As far as restrictions on demonstration are concerned, the government doesn’t actually have direct control. As remarked above, quite a few of the limitations on conduct seem to me to be a response to attempts by demonstrators to impose their view of how things should be without going through the democratic process. But the new Act, once passed, still has to be enforced. And there are still two barriers in the way to overtly political conduct in that context – decisions by the police as to how far they want to be seen to get involved to stop demonstrations happening and the right of the DPP/Crown Prosecution Service to decide that they’re not going to allow a prosecution to proceed in the circumstances. This is a power they have independently of government, if they consider that prosecution would be excessive or otherwise not justified in all the circumstances.
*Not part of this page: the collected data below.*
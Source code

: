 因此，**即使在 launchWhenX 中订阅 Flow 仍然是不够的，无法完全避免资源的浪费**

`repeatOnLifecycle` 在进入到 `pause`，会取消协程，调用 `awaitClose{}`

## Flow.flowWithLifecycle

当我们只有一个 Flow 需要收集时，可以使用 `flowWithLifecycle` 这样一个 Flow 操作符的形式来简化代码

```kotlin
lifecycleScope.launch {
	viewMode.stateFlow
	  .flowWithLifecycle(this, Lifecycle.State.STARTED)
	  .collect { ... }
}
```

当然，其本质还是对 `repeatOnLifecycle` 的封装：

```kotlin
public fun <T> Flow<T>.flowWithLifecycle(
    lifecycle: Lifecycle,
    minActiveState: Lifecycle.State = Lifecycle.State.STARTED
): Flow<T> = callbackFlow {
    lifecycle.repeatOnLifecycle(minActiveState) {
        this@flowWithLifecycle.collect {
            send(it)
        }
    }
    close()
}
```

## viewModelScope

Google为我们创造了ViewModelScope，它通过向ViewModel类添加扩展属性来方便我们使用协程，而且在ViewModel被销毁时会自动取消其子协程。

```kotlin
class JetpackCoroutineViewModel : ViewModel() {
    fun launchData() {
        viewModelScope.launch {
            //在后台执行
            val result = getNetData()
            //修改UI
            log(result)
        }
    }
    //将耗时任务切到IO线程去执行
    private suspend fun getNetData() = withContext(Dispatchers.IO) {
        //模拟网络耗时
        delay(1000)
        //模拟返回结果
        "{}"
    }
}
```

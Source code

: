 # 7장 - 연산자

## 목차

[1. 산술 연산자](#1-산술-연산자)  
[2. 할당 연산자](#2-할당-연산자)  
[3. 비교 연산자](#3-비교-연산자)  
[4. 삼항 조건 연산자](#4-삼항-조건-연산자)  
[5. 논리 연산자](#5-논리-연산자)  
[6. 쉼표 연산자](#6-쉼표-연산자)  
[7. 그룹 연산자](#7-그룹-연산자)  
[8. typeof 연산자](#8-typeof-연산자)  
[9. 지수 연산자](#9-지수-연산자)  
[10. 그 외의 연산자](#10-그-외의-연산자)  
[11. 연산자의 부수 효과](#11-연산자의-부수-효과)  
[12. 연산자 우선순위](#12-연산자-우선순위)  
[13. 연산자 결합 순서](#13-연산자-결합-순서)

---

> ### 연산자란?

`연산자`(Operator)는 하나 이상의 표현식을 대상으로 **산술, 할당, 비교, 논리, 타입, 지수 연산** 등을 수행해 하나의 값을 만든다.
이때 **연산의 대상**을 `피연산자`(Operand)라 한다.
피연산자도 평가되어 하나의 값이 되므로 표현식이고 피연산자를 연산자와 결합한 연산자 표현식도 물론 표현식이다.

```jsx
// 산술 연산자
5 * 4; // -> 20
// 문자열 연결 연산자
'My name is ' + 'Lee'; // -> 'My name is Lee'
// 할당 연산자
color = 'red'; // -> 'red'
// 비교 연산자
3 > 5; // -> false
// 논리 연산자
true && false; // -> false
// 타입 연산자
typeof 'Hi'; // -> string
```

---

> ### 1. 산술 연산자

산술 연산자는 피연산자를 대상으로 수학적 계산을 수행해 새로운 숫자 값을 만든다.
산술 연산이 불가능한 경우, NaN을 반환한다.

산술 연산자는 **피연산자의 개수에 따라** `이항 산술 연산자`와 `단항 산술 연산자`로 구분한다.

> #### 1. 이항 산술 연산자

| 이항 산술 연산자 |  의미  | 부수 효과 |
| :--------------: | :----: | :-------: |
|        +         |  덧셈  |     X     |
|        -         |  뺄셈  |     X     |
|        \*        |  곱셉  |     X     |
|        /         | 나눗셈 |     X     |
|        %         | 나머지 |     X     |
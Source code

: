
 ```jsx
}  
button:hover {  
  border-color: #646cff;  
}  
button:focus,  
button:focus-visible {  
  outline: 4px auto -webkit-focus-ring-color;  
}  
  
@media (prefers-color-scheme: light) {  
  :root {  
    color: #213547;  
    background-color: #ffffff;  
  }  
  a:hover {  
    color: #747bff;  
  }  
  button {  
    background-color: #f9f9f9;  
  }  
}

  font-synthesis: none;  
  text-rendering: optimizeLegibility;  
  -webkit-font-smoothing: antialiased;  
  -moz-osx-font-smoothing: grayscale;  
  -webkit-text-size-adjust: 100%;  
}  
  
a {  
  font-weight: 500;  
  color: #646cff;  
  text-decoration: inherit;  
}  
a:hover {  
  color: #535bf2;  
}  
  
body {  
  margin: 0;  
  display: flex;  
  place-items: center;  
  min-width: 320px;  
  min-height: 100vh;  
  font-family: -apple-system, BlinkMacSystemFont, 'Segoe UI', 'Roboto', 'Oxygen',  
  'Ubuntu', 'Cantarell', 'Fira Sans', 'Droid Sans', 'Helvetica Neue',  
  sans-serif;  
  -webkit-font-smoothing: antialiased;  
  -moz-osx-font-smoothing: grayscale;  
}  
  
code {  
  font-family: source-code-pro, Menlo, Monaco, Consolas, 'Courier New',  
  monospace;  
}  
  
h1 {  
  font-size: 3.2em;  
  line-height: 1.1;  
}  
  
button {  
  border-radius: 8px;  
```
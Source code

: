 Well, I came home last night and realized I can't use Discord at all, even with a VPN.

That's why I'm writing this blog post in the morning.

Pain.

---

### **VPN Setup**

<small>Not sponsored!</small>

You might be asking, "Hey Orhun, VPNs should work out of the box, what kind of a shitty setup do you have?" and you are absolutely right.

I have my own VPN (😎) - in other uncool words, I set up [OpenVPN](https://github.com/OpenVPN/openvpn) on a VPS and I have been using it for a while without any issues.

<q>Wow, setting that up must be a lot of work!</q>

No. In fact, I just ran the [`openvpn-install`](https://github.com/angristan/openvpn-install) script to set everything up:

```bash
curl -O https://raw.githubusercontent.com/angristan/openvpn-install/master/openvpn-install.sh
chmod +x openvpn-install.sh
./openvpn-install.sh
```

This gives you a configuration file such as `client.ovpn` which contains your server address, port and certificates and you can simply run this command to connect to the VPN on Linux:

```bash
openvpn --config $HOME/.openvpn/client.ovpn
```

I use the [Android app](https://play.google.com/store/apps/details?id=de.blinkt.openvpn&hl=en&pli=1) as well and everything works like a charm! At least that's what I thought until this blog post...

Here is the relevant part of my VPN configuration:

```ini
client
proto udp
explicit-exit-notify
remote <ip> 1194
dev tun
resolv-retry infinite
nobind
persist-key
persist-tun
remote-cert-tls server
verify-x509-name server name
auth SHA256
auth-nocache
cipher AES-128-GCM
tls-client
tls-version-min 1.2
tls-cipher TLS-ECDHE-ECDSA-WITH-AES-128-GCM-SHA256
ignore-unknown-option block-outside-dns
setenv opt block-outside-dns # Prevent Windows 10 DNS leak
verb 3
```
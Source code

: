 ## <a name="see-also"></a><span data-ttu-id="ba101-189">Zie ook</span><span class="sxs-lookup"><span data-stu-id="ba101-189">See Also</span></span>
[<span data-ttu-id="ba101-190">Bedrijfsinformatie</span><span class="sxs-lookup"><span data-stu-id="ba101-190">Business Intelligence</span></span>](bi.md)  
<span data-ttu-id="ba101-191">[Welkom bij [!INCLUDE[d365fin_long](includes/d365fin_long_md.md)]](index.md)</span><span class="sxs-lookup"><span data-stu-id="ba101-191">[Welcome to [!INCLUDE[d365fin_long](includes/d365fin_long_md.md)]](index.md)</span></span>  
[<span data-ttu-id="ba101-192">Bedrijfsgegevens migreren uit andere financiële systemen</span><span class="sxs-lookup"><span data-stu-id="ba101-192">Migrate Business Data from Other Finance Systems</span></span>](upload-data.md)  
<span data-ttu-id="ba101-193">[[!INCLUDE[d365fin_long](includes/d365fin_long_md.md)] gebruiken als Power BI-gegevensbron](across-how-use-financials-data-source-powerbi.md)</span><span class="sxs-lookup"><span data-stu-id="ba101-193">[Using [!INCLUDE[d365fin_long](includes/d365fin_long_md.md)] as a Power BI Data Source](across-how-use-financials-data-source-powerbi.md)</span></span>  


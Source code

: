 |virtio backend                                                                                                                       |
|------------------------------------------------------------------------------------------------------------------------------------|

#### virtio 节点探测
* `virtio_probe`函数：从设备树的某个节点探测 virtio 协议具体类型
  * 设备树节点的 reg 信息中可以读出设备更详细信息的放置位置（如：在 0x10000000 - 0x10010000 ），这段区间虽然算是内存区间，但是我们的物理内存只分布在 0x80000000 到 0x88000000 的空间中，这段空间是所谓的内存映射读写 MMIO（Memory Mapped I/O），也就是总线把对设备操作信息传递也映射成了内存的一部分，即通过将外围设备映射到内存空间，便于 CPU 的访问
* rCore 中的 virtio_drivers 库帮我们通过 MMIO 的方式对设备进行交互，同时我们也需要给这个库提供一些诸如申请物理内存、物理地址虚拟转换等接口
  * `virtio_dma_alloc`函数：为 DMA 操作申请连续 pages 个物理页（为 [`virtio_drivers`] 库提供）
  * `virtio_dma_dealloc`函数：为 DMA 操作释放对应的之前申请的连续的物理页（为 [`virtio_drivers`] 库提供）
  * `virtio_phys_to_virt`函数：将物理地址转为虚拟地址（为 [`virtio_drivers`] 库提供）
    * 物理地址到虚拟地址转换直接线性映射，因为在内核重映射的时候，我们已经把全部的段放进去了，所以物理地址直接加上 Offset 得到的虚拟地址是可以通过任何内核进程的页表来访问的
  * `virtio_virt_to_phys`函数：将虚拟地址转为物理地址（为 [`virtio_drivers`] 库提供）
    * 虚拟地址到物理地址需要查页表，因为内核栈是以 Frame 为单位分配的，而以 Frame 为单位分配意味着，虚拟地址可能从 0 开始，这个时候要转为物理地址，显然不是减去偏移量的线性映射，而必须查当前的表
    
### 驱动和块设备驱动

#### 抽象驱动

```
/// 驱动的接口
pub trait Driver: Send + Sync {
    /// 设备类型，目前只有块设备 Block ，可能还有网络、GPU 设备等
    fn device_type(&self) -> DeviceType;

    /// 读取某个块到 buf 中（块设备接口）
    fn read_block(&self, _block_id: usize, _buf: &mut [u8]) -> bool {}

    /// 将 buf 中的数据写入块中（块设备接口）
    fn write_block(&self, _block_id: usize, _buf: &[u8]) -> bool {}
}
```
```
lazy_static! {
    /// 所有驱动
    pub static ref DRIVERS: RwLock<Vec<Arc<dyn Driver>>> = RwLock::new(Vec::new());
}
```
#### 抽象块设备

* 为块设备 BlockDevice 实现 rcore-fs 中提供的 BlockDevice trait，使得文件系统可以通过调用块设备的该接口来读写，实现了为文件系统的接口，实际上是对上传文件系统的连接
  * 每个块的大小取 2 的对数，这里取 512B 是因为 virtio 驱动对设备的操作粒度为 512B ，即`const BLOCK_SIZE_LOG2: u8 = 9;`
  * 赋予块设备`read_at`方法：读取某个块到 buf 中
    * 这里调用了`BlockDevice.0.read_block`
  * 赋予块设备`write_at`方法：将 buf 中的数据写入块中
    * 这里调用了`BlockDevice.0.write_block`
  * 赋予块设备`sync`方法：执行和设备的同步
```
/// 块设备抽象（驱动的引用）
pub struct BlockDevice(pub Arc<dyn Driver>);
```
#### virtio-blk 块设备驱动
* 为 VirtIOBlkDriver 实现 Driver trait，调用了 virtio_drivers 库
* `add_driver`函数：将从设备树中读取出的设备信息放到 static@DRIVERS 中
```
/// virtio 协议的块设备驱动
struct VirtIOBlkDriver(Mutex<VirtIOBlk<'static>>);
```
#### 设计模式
What is more troubling are such things as appointments to supposedly independent bodies of government cronies, such as the ex-Daily Mail editor Paul Dacre, as chairman of Ofcom and so having influence over what constitutes a balanced news agenda and so what we read, see and hear. Mr Freedland’s article refers to another article in the Guardian which deals with this in more detail. Perhaps he should have read the article, because it also explains the difficulties the government is having in pursuing that particular agenda. The independent interviewing body refused to allow Mr Dacre’s appointment. Although the government is now trying to find others to conduct another interview, they are having great difficulty in finding the necessary stooges.

What is most troubling though is the proposed change to the Official Secrets Act which, in its present form, would not give a public interest defence to whistle blowers or journalists reporting what they had been told. We shall have to see how that fares as it goes through the parliamentary process.

So then, I agree that, like with most governments, there is an attempt to grab power and, generally when the power has been grabbed, a subsequent government, even one composed of those who opposed the original power grab, if ever we have another one, do nothing to put things back as they were.